Pretax vs. Roth (after-tax)
Traditional (pretax) retirement savings accounts allow you to defer the taxes on your contributions and at the same time reduce your taxable income. The earnings grow tax-deferred but both the earnings and initial investment will be taxed when withdrawn.
Roth accounts allow for after-tax contributions. You pay taxes now in exchange for tax-free treatment of earnings on qualified withdrawals.
Diversification
Having different types of investments in your portfolio helps manage risk. Historically, it also yields higher returns as the positive performance of some investments offset the negative performance of others.
Asset allocation
This is how you divide your money among stocks, bonds, and short-term reserves. The aim is to control risk by allocating your portfolio according to your time horizon and tolerance for fluctuations in value.
Risk
Before you consider any investment, you need to understand risk and determine your personal risk tolerance.

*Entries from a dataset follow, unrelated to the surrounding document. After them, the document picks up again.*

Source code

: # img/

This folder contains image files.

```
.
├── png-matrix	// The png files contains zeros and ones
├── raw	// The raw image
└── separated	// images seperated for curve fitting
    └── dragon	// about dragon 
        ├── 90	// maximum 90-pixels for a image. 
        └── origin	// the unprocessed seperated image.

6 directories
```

Lower-risk investments have averaged modest long-term historical returns. Higher-risk investments, such as large company, small company, and foreign stocks, have averaged higher returns historically, but with more fluctuation in value.
Fees
The impact of fees over time on your IRA or 403(b) account can significantly reduce your nest egg. Pay attention to all of the costs, including plan fees and mutual fund expense ratios. Not all providers or funds charge the same fees or advisor management costs.
Neither diversification nor asset allocation ensure a profit or guarantee against a loss.